Muchísimas personas, creo yo, que todavía vamos a misa, nos hicimos los estrechos dándonos el gustazo de sacudirle en todo el morro a Rajoy y a sus adláteres en las pasadas elecciones municipales y autonómicas. Nos quedamos tranquilamente en casa, o votamos a formaciones semi clandestinas que no consiguen levantar el vuelo, u optamos por ese partido incierto llamado Ciudadanos, que le da igual Juana que su hermana, como diría Federico. En Madrid extrema el rigor para entenderse con la Cifuentes, y en Andalucía se alía con la banda de Alía Baba. En todo caso, al PP, ni agua.
Con la abstinencia quisimos, así lo entendí yo, devolverle al gallego el agravio que nos infirió dejando tal cual la inicua y cruel ley Zapatero-Aído sobre el aborto, seguramente la más agresiva a escala mundial de cuantas atentan directamente contra el derecho a la vida y, por ello, la más inhumana.
Rajoy nos engañó en las elecciones generales de finales del 2011 prometiendo que modificaría esta ley. También hizo otras promesas que tampoco ha cumplido, como que rebajaría los impuestos, y en lugar de aminorarlos ha hecho exactamente lo contrario, subirlos hasta dejarnos tiesos. Esta última estafa, sin embargo, pertenece al terreno de lo material, aunque nos duela en el bolsillo, muy macerado por la voracidad fiscal, y no tenga mucho que ver con principios morales, humanitarios y científicos, como el aborto.
Pero haciendo lo que hicimos, que parecía lo más decente y ajustado a conciencia, ¿qué ha sucedido? Pues que rechazando a los peperos hemos favorecido la invasión de los bárbaros colorados, suevos, vándalos y alanos, todos a la vez, apacentados en Venezuela por pastores castristas para reventar la recuperación de España. Ahora que estamos saliendo del desastre zapateril...
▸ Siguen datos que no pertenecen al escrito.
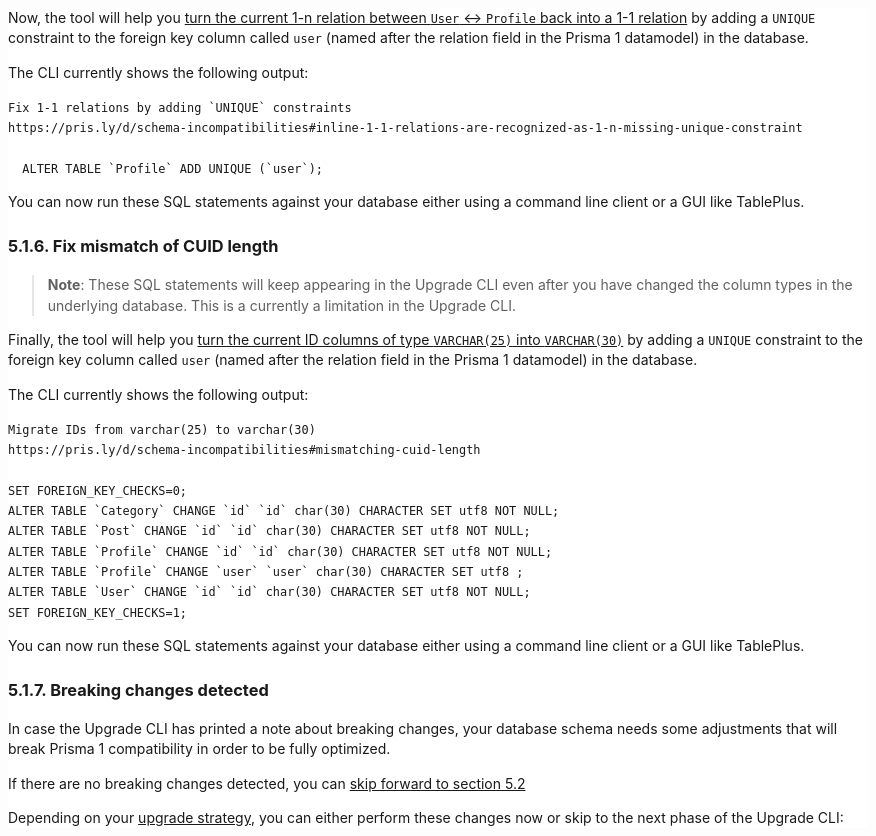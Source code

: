 Now, the tool will help you [turn the current 1-n relation between `User` ↔ `Profile` back into a 1-1 relation](/orm/more/upgrade-guides/upgrade-from-prisma-1/schema-incompatibilities-mysql#inline-1-1-relations-are-recognized-as-1-n-missing-unique-constraint) by adding a `UNIQUE` constraint to the foreign key column called `user` (named after the relation field in the Prisma 1 datamodel) in the database.

The CLI currently shows the following output:

```no-lines wrap
Fix 1-1 relations by adding `UNIQUE` constraints
https://pris.ly/d/schema-incompatibilities#inline-1-1-relations-are-recognized-as-1-n-missing-unique-constraint

  ALTER TABLE `Profile` ADD UNIQUE (`user`);
```

You can now run these SQL statements against your database either using a command line client or a GUI like TablePlus.

### 5.1.6. Fix mismatch of CUID length

> **Note**: These SQL statements will keep appearing in the Upgrade CLI even after you have changed the column types in the underlying database. This is a currently a limitation in the Upgrade CLI.

Finally, the tool will help you [turn the current ID columns of type `VARCHAR(25)` into `VARCHAR(30)`](/orm/more/upgrade-guides/upgrade-from-prisma-1/schema-incompatibilities-mysql#mismatching-cuid-length) by adding a `UNIQUE` constraint to the foreign key column called `user` (named after the relation field in the Prisma 1 datamodel) in the database.

The CLI currently shows the following output:

```no-lines wrap
Migrate IDs from varchar(25) to varchar(30)
https://pris.ly/d/schema-incompatibilities#mismatching-cuid-length

SET FOREIGN_KEY_CHECKS=0;
ALTER TABLE `Category` CHANGE `id` `id` char(30) CHARACTER SET utf8 NOT NULL;
ALTER TABLE `Post` CHANGE `id` `id` char(30) CHARACTER SET utf8 NOT NULL;
ALTER TABLE `Profile` CHANGE `id` `id` char(30) CHARACTER SET utf8 NOT NULL;
ALTER TABLE `Profile` CHANGE `user` `user` char(30) CHARACTER SET utf8 ;
ALTER TABLE `User` CHANGE `id` `id` char(30) CHARACTER SET utf8 NOT NULL;
SET FOREIGN_KEY_CHECKS=1;
```

You can now run these SQL statements against your database either using a command line client or a GUI like TablePlus.

### 5.1.7. Breaking changes detected

In case the Upgrade CLI has printed a note about breaking changes, your database schema needs some adjustments that will break Prisma 1 compatibility in order to be fully optimized.

If there are no breaking changes detected, you can [skip forward to section 5.2](#52-re-introspect-your-database-to-update-your-prisma-schema)

Depending on your [upgrade strategy](/orm/more/upgrade-guides/upgrade-from-prisma-1/how-to-upgrade#upgrade-strategies), you can either perform these changes now or skip to the next phase of the Upgrade CLI:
Con la fervorosa adhesión de los socialistas, estos y otros bárbaros, como los comunistas catalanizados de Compromís en Valencia, han reinventado el Frente Popular, el espíritu guerracivilista y, si les es permitido, el cainismo de las dos Españas. Yo viví aquello, y me pongo enfermo sólo de pensar en que pueda volver un choque tan salvaje como aquél, iniciado por las izquierdas en octubre del 34. Acabo de leer otra vez los Diarios de Azaña (1300 páginas) y me reafirmo en esta tesis, sostenida por Pío Moa.
Lo del mal menor no es cosa de hoy ni de ayer. Ya lo defendieron los dirigentes de la CEDA (Confederación Española de Derechas Autónomas), abanderados en un principio por don Ángel Herrera Oria y seguidamente por José María Gil Robles, su hijo adoptivo. Querían justificar con esta teoría su apoyo a los gobiernos del Partido Radical de Lerroux, el antiguo energúmeno “Emperador del Paralelo” de Barcelona, para evitar la alianza de los republicanos de izquierda con los socialistas que era de temer que llevaran a España a donde la llevaron tras el pucherazo de las elecciones de febrero del 36.
Este apoyo a un partido genuinamente republicano y trufado de masones hasta la médula, pero ya de vuelta de muchas demasías laicistas, desató la inquina de los grupos monárquicos tanto alfonsinos como carlistas que, como poco, se consideraban tan católicos o más que los propios “propagandistas” que crearon la CEDA. Las dos ramas monárquicas seguían creyendo que la Iglesia se debía a la Corona (Trono y Altar de toda la vida). Los cedistas en cambio, más pragmáticos, se declararon “accidentalistas” (las formas no importan, sino los objetivos finales). O sea, que se adaptaban a la República, porque era lo que había, pero su corazón seguía siendo totalmente monárquico. Quedaban a la espera de saltar a la yugular al régimen tricolor para restablecer la monarquía alfonsina.
¿Tendremos que hacer ahora algo parecido? A la vuelta de la esquina nos esperan elecciones generales. El PSOE perderá hasta la camisa por juntarse con malas compañías, de modo que el PP será el único valladar firme para que los bárbaros no se alcen con el santo y la limosna.
Me temo que al final vamos a tener que hacer lo que aconsejaba el gran periodista italiano Indro Montanelli 1909-2001), fundador y director del periódico milanés Il Giornale, que había que votar a la Democracia Cristiana Italiana aunque fuese tapándose las narices. Él y su periódico no eran en absoluto meapilas, sino más bien lo contrario, pero ante el enorme auge que estaba tomando el PCI, la única formación que podía impedir su acceso al poder era la DCI, de ahí que aconsejara vivamente su apoyo electoral. ¿Estaremos ahora en España viviendo una situación más o menos similar, aunque sea también tapándonos las narices?